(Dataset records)
---+---

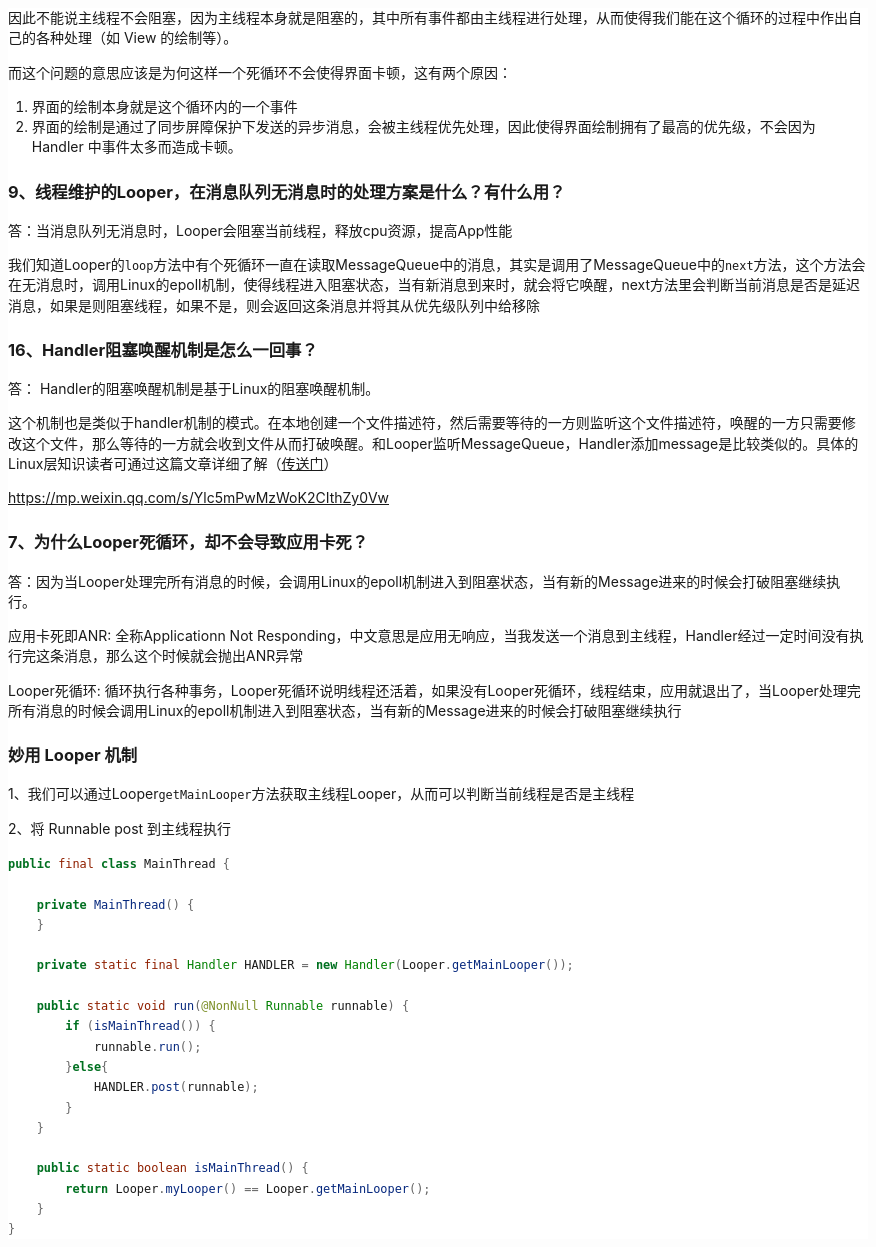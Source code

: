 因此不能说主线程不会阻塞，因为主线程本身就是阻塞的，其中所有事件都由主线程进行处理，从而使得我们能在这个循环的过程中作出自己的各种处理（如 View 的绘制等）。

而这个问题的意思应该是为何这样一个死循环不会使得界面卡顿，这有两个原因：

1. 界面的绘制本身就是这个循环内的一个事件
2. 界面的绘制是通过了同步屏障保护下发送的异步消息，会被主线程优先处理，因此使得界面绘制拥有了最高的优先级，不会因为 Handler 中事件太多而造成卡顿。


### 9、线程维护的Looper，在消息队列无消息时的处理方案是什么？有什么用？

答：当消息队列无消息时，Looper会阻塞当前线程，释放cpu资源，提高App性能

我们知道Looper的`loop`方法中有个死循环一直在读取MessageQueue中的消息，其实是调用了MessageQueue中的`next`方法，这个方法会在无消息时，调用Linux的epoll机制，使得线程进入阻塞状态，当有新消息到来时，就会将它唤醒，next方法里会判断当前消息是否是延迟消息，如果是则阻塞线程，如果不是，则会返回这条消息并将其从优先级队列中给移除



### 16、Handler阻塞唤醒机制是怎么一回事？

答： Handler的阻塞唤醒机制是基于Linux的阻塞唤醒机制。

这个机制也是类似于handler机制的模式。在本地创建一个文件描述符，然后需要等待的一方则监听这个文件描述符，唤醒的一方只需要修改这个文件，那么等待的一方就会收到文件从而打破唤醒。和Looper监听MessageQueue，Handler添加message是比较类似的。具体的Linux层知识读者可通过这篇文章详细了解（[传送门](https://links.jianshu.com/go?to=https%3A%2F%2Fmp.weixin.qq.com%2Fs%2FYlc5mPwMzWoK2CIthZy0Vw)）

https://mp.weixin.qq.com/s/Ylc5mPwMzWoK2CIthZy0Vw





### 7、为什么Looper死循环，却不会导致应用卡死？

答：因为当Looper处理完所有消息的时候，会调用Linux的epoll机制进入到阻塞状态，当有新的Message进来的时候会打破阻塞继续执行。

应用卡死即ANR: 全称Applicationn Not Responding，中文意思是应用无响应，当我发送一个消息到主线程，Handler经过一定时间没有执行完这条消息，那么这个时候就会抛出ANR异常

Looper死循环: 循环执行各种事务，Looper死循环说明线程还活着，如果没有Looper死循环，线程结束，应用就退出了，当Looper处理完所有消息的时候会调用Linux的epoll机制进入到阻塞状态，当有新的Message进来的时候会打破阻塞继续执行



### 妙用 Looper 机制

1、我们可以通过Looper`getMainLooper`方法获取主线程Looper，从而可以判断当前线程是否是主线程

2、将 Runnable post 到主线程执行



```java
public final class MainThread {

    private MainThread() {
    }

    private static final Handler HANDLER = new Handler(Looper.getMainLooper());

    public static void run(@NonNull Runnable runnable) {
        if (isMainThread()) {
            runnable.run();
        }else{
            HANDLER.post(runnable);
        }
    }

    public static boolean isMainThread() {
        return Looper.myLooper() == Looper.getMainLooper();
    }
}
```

---+---

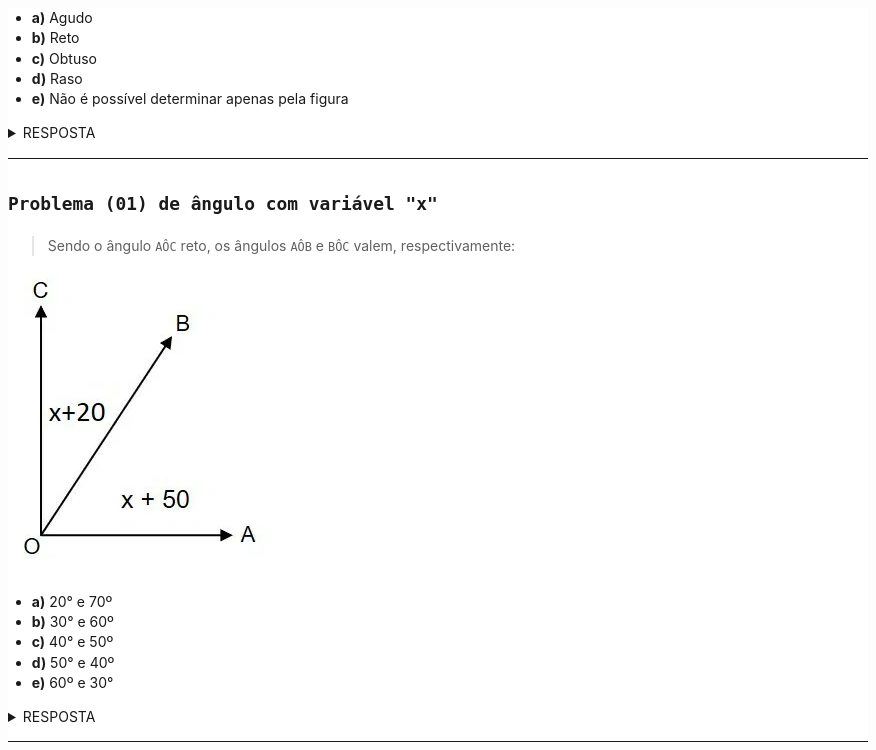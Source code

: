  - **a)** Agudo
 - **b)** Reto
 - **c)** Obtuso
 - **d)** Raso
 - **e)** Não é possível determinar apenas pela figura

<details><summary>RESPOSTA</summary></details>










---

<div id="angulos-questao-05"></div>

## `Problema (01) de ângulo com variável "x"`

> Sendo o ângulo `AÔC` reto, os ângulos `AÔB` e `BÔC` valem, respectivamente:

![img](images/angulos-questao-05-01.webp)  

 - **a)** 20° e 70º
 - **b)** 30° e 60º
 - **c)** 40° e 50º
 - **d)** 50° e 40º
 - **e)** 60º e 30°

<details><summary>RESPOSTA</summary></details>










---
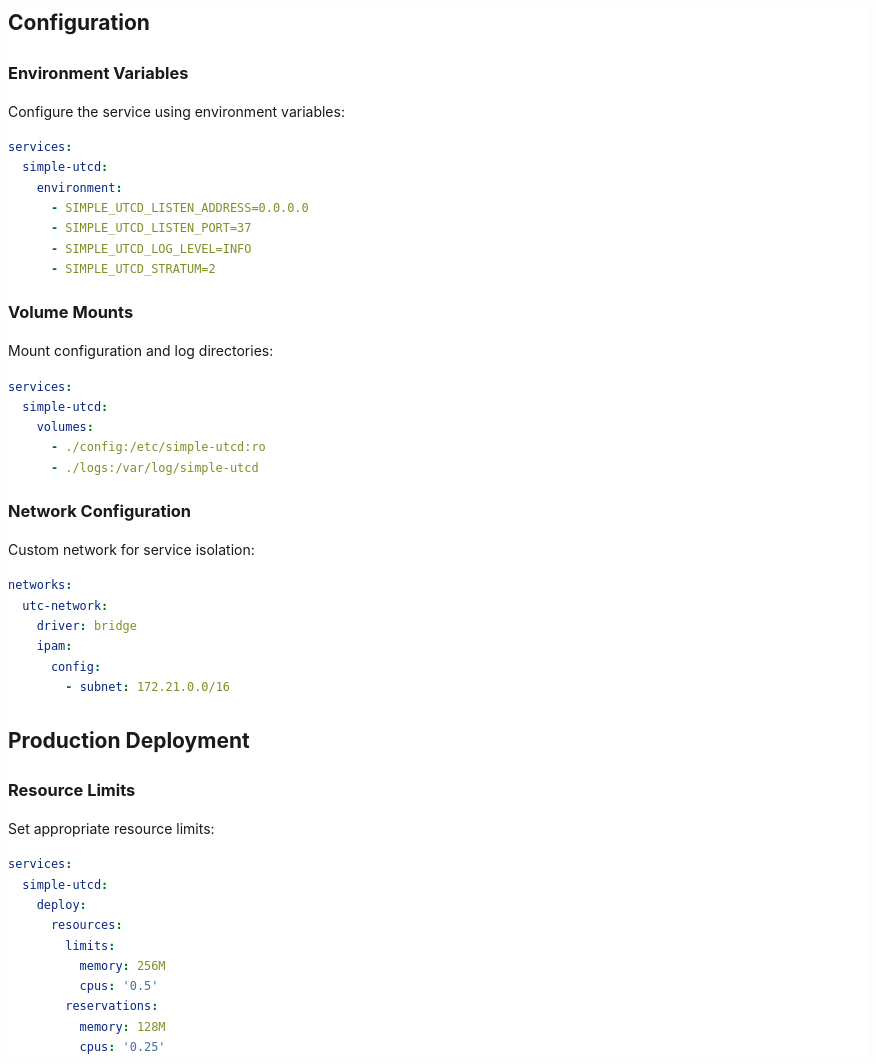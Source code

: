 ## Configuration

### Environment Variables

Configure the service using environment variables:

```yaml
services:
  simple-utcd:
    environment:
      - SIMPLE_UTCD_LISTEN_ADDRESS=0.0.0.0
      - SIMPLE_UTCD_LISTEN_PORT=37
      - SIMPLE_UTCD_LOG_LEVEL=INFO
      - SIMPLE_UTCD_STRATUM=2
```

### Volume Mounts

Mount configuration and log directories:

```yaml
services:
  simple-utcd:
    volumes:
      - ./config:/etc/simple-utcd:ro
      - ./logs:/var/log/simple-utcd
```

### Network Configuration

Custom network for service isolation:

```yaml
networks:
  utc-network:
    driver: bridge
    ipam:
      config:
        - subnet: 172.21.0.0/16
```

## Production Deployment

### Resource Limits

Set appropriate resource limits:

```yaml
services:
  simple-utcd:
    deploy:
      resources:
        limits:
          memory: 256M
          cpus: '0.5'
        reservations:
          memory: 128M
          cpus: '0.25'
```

---+---

### [TASK REQUIREMENTS]
Within the records, how many lines carry the word "https"? Reply with the figure alone.

### [OUTPUT BELOW]
2